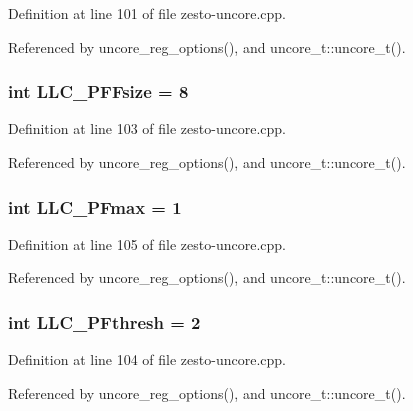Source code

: Definition at line 101 of file zesto-uncore.cpp.

Referenced by uncore\_\-reg\_\-options(), and uncore\_\-t::uncore\_\-t().
\subsubsection[{LLC\_\-PFFsize}]{\setlength{\rightskip}{0pt plus 5cm}int {\bf LLC\_\-PFFsize} = 8\hspace{0.3cm}{\tt  [static]}}\label{zesto-uncore_8cpp_7eca2c34ae7d882c361e9f8919108336}




Definition at line 103 of file zesto-uncore.cpp.

Referenced by uncore\_\-reg\_\-options(), and uncore\_\-t::uncore\_\-t().
\subsubsection[{LLC\_\-PFmax}]{\setlength{\rightskip}{0pt plus 5cm}int {\bf LLC\_\-PFmax} = 1\hspace{0.3cm}{\tt  [static]}}\label{zesto-uncore_8cpp_8d3bf45134d0d8836fc902b84408d1d5}




Definition at line 105 of file zesto-uncore.cpp.

Referenced by uncore\_\-reg\_\-options(), and uncore\_\-t::uncore\_\-t().
\subsubsection[{LLC\_\-PFthresh}]{\setlength{\rightskip}{0pt plus 5cm}int {\bf LLC\_\-PFthresh} = 2\hspace{0.3cm}{\tt  [static]}}\label{zesto-uncore_8cpp_5629708ad2ac6661509c6efa5ab3d61e}




Definition at line 104 of file zesto-uncore.cpp.

Referenced by uncore\_\-reg\_\-options(), and uncore\_\-t::uncore\_\-t().
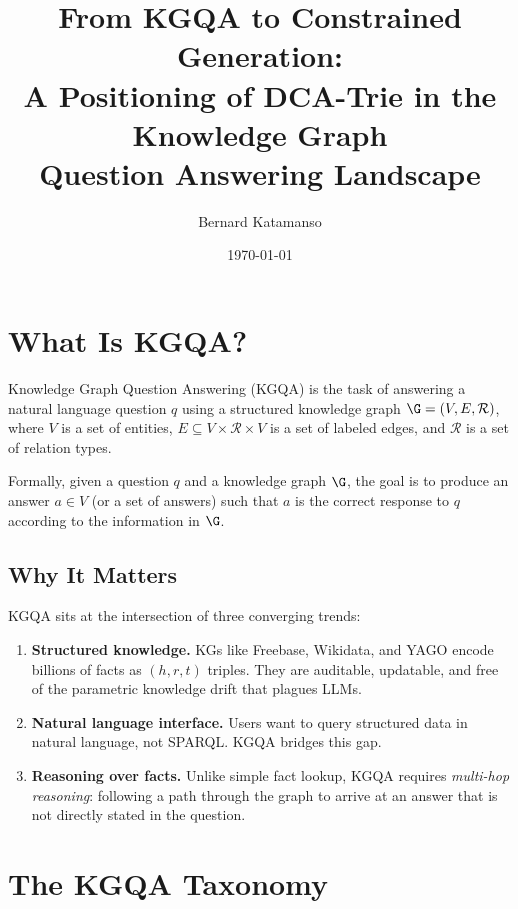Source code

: \documentclass[11pt,a4paper]{article}
\title{From KGQA to Constrained Generation:\\
A Positioning of DCA-Trie in the Knowledge Graph\\
Question Answering Landscape}
\author{Bernard Katamanso}
\date{\today}
\begin{document}
\maketitle

\section{What Is KGQA?}

Knowledge Graph Question Answering (KGQA) is the task of answering a
natural language question $q$ using a structured knowledge graph
$\G = (V, E, \mathcal{R})$, where $V$ is a set of entities, $E \subseteq
V \times \mathcal{R} \times V$ is a set of labeled edges, and
$\mathcal{R}$ is a set of relation types.

Formally, given a question $q$ and a knowledge graph $\G$, the goal is
to produce an answer $a \in V$ (or a set of answers) such that $a$ is
the correct response to $q$ according to the information in $\G$.

\subsection{Why It Matters}

KGQA sits at the intersection of three converging trends:

\begin{enumerate}
  \item \textbf{Structured knowledge.}  KGs like Freebase, Wikidata, and
    YAGO encode billions of facts as $(h, r, t)$ triples.  They are
    auditable, updatable, and free of the parametric knowledge drift
    that plagues LLMs.

  \item \textbf{Natural language interface.}  Users want to query
    structured data in natural language, not SPARQL.  KGQA bridges this
    gap.

  \item \textbf{Reasoning over facts.}  Unlike simple fact lookup, KGQA
    requires \emph{multi-hop reasoning}: following a path through the
    graph to arrive at an answer that is not directly stated in the
    question.
\end{enumerate}

\section{The KGQA Taxonomy}
\end{document}
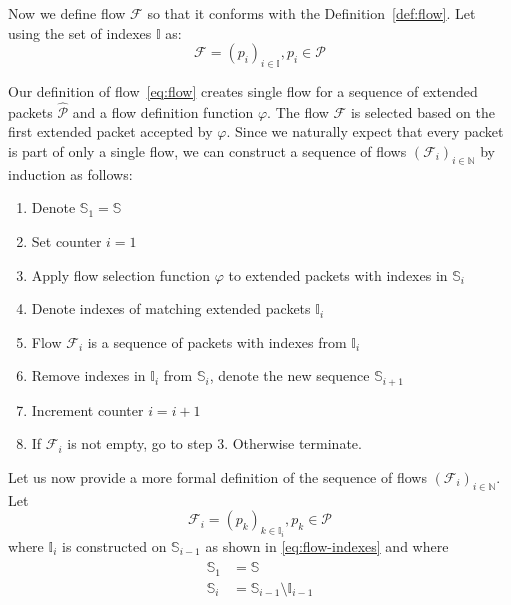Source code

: 
Now we define flow $\mathcal{F}$ so that it conforms with the Definition~\ref{def:flow}. Let  using the set of indexes $\mathbb{I}$ as:
\begin{equation}\label{eq:flow}
	\mathcal{F} = (p_i)_{i \in \mathbb{I}}, p_i \in \mathcal{P}
\end{equation}

Our definition of flow~\eqref{eq:flow} creates single flow for a sequence of extended packets $\widehat{\mathcal{P}}$ and a flow definition function $\varphi$. The flow $\mathcal{F}$ is selected based on the first extended packet accepted by $\varphi$. Since we naturally expect that every packet is part of only a single flow, we can construct a sequence of flows $(\mathcal{F}_i)_{i \in \mathbb{N}}$ by induction as follows:
\begin{enumerate}[noitemsep]
	\item Denote $\mathbb{S}_1 = \mathbb{S}$
	\item Set counter $i = 1$
	\item Apply flow selection function $\varphi$ to extended packets with indexes in $\mathbb{S}_i$
	\item Denote indexes of matching extended packets $\mathbb{I}_i$
	\item Flow $\mathcal{F}_i $ is a sequence of packets with indexes from $\mathbb{I}_i$
	\item Remove indexes in $\mathbb{I}_i$ from $\mathbb{S}_i$, denote the new sequence $\mathbb{S}_{i+1}$
	\item Increment counter $i = i + 1$
	\item If $\mathcal{F}_i$ is not empty, go to step 3. Otherwise terminate.
\end{enumerate}

Let us now provide a more formal definition of the sequence of flows $(\mathcal{F}_i)_{i \in \mathbb{N}}$. Let
\begin{equation}
	\mathcal{F}_i = (p_k)_{k \in \mathbb{I}_i}, p_k \in \mathcal{P}
\end{equation}
where $\mathbb{I}_{i}$ is constructed on $\mathbb{S}_{i-1}$ as shown in \eqref{eq:flow-indexes} and where\\
\begin{align*}
\begin{split}
	\mathbb{S}_1 &= \mathbb{S} \\
	\mathbb{S}_i &= \mathbb{S}_{i-1} \setminus \mathbb{I}_{i-1}
\end{split}
\end{align*}


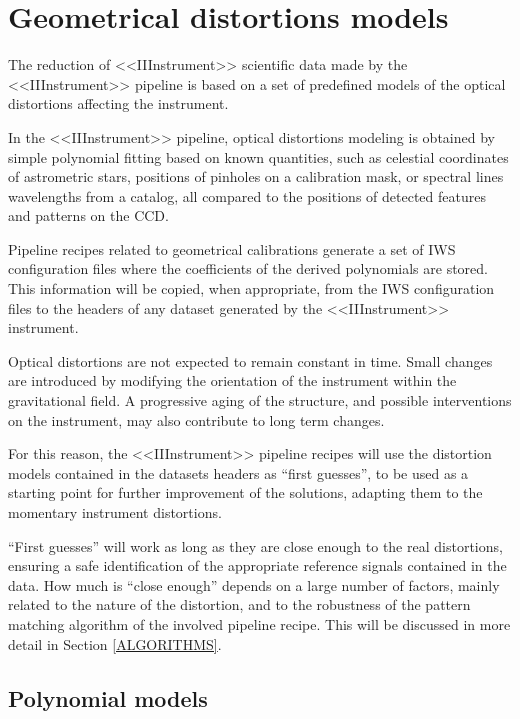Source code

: 
\section{Geometrical distortions models}
\label{DISTORTIONS}

The reduction of <<IIInstrument>> scientific data made by the <<IIInstrument>> pipeline 
is based on a set of predefined models of the optical distortions
affecting the instrument.

In the <<IIInstrument>> pipeline, optical distortions modeling is obtained
by simple polynomial fitting based on known quantities, 
such as celestial coordinates of astrometric stars,
positions of pinholes on a calibration mask, or spectral lines
wavelengths from a catalog, all compared to the positions of detected
features and patterns on the CCD.

Pipeline recipes related to geometrical calibrations
generate a set of IWS configuration files
where the coefficients of the derived polynomials are stored.
This information will be copied, when appropriate, from the IWS configuration
files to the headers of any dataset generated by the <<IIInstrument>>
instrument.

Optical distortions are not expected to remain constant in time.
Small changes are introduced by modifying the orientation of
the instrument within the gravitational field. A progressive
aging of the structure, and possible interventions on the
instrument, may also contribute to long term changes.

For this reason, the <<IIInstrument>> pipeline recipes will use the
distortion models contained in the datasets headers as
``first guesses'', to be used as a starting point
for further improvement of the solutions, adapting them to the
momentary instrument distortions.

``First guesses'' will work as long as they are close
enough to the real distortions, ensuring a safe identification
of the appropriate reference signals contained in the data.
How much is ``close enough'' depends on a large number of
factors, mainly related to the nature of the distortion,
and to the robustness of the pattern matching algorithm of
the involved pipeline recipe. This will be discussed in more
detail in Section \ref{ALGORITHMS}.

\subsection{Polynomial models}
\label{POLY}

════════════════════

Your objective: Taking the lines above, repeat exactly those from the line that contains "generate a set of IWS configuration files" through the line that contains "and to the robustness", and both of those lines as well. Include nothing else.

Written reply:
generate a set of IWS configuration files
where the coefficients of the derived polynomials are stored.
This information will be copied, when appropriate, from the IWS configuration
files to the headers of any dataset generated by the <<IIInstrument>>
instrument.

Optical distortions are not expected to remain constant in time.
Small changes are introduced by modifying the orientation of
the instrument within the gravitational field. A progressive
aging of the structure, and possible interventions on the
instrument, may also contribute to long term changes.

For this reason, the <<IIInstrument>> pipeline recipes will use the
distortion models contained in the datasets headers as
``first guesses'', to be used as a starting point
for further improvement of the solutions, adapting them to the
momentary instrument distortions.

``First guesses'' will work as long as they are close
enough to the real distortions, ensuring a safe identification
of the appropriate reference signals contained in the data.
How much is ``close enough'' depends on a large number of
factors, mainly related to the nature of the distortion,
and to the robustness of the pattern matching algorithm of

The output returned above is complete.